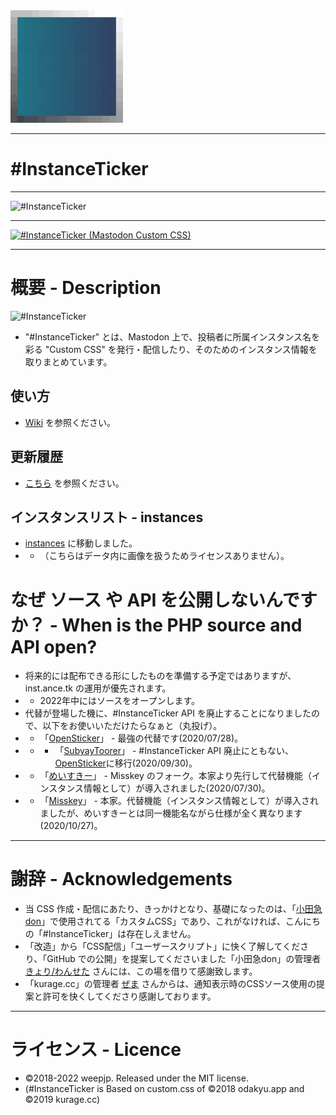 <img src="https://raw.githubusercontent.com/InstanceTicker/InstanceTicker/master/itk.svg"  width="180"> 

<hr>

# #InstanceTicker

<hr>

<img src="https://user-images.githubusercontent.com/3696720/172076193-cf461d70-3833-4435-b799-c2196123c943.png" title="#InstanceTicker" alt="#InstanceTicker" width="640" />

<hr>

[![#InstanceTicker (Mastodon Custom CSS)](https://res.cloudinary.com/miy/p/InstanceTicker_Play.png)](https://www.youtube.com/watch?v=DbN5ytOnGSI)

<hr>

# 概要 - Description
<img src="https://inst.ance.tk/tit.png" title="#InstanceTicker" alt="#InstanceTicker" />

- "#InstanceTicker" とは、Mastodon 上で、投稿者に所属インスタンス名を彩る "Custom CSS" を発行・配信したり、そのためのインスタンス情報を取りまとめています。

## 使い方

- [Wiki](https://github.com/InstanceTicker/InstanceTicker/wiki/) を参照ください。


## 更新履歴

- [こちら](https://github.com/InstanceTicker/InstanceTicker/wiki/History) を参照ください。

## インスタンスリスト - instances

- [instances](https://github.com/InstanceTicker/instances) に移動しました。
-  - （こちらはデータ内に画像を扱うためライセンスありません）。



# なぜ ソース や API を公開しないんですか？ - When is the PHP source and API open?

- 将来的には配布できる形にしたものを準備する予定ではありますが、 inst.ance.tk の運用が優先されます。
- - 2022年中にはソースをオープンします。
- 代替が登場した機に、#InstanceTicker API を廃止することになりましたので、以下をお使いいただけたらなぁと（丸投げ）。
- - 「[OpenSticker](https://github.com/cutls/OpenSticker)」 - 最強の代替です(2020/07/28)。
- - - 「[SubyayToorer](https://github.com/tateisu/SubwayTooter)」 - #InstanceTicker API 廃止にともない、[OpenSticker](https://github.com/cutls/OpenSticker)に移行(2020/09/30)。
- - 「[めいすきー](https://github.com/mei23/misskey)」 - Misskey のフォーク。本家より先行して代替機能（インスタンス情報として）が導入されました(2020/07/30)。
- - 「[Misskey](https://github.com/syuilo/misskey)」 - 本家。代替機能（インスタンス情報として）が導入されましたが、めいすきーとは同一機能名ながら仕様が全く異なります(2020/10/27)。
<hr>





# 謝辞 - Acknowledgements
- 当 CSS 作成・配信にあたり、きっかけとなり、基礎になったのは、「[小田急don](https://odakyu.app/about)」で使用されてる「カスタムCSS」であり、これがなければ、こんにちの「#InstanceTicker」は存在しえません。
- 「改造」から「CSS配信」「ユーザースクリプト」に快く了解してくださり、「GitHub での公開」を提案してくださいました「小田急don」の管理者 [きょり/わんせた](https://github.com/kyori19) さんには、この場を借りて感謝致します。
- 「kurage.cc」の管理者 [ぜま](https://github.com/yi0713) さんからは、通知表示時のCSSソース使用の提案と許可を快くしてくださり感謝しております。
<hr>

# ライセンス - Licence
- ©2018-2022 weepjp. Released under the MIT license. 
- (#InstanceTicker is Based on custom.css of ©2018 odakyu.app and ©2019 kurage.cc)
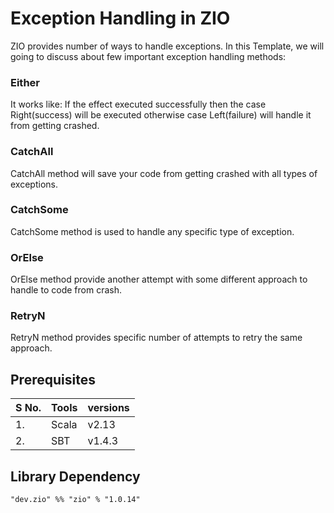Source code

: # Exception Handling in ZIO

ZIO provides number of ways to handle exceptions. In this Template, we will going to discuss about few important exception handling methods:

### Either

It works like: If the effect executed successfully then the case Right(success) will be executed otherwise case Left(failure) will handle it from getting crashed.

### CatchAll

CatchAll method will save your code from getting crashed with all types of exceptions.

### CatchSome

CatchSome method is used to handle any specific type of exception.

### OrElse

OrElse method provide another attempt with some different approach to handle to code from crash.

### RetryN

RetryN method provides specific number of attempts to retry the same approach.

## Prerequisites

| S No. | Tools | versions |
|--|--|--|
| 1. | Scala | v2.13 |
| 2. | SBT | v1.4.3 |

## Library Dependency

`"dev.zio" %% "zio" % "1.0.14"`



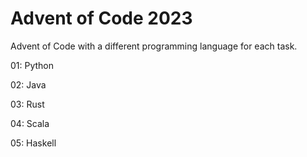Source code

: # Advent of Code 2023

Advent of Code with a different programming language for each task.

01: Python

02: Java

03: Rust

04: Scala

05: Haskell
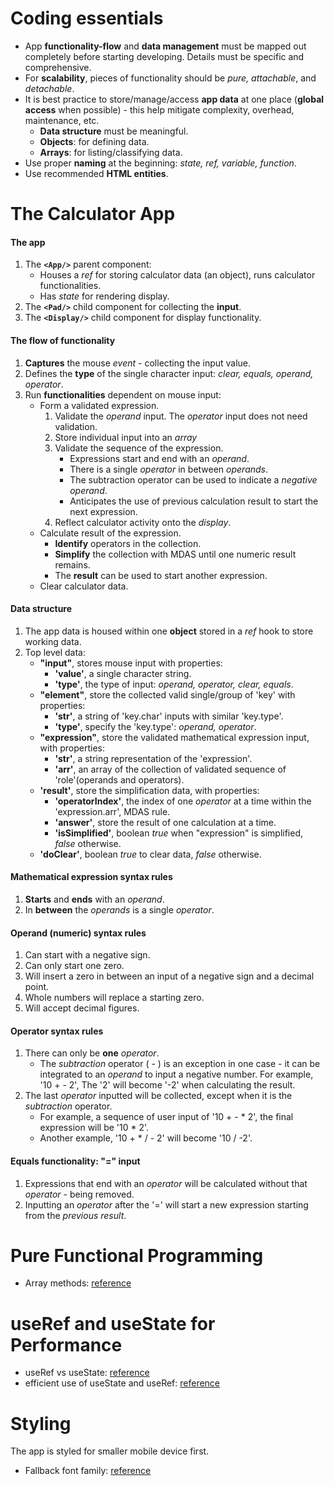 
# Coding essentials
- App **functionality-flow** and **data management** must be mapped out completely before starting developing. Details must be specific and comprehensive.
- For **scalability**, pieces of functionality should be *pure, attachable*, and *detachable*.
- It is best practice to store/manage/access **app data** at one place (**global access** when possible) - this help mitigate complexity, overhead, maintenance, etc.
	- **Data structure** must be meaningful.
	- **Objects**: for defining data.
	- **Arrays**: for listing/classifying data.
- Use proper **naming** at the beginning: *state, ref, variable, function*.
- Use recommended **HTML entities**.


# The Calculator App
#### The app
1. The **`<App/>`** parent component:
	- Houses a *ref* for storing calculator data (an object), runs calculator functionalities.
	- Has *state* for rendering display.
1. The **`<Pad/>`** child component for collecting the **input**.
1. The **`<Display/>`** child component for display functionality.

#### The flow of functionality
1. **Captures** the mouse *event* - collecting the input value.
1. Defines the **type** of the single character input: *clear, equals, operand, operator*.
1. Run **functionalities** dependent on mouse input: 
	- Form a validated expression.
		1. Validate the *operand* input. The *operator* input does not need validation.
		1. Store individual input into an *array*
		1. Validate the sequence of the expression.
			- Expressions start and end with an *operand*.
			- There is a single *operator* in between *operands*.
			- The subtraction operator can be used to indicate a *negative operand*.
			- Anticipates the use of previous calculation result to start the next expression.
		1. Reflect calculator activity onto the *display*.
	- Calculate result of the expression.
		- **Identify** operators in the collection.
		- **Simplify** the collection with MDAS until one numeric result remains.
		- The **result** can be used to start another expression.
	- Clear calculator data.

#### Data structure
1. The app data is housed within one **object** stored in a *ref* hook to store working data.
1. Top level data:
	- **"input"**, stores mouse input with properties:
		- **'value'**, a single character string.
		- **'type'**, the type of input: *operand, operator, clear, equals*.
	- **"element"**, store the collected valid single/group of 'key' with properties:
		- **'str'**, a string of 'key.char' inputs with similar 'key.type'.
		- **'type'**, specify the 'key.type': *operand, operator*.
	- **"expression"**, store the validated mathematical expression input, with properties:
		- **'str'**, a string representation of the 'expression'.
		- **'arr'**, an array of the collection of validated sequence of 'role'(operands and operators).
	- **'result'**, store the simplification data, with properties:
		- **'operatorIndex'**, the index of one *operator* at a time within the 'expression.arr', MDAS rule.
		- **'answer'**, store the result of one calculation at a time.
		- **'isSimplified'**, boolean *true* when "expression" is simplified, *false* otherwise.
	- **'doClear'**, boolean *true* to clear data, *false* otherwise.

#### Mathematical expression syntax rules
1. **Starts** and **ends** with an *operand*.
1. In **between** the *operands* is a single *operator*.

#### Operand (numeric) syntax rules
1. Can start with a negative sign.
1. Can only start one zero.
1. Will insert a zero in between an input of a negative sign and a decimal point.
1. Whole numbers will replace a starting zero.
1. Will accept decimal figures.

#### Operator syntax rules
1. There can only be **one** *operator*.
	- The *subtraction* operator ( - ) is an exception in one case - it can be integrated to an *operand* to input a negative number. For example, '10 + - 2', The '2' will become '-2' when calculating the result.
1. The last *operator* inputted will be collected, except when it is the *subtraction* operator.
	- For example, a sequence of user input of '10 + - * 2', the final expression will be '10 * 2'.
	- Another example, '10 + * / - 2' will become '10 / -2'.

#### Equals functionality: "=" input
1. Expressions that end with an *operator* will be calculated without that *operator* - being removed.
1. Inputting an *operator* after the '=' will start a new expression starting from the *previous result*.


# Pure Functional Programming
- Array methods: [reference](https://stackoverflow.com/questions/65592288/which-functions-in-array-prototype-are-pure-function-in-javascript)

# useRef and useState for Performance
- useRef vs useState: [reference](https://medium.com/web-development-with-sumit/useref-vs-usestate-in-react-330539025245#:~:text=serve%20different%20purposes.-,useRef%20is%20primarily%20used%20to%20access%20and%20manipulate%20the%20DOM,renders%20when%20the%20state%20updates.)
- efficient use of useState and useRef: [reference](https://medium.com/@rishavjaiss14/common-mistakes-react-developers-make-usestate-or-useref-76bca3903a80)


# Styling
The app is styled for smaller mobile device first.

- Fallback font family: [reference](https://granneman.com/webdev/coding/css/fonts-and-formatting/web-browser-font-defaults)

########

Assignment:
Copy out only the lines of the records above from the one with "1. Store individual input into an *array*" through the one with "- **'result'**, store", exactly as they stand, both included.

Exercise output:
		1. Store individual input into an *array*
		1. Validate the sequence of the expression.
			- Expressions start and end with an *operand*.
			- There is a single *operator* in between *operands*.
			- The subtraction operator can be used to indicate a *negative operand*.
			- Anticipates the use of previous calculation result to start the next expression.
		1. Reflect calculator activity onto the *display*.
	- Calculate result of the expression.
		- **Identify** operators in the collection.
		- **Simplify** the collection with MDAS until one numeric result remains.
		- The **result** can be used to start another expression.
	- Clear calculator data.

#### Data structure
1. The app data is housed within one **object** stored in a *ref* hook to store working data.
1. Top level data:
	- **"input"**, stores mouse input with properties:
		- **'value'**, a single character string.
		- **'type'**, the type of input: *operand, operator, clear, equals*.
	- **"element"**, store the collected valid single/group of 'key' with properties:
		- **'str'**, a string of 'key.char' inputs with similar 'key.type'.
		- **'type'**, specify the 'key.type': *operand, operator*.
	- **"expression"**, store the validated mathematical expression input, with properties:
		- **'str'**, a string representation of the 'expression'.
		- **'arr'**, an array of the collection of validated sequence of 'role'(operands and operators).
	- **'result'**, store the simplification data, with properties:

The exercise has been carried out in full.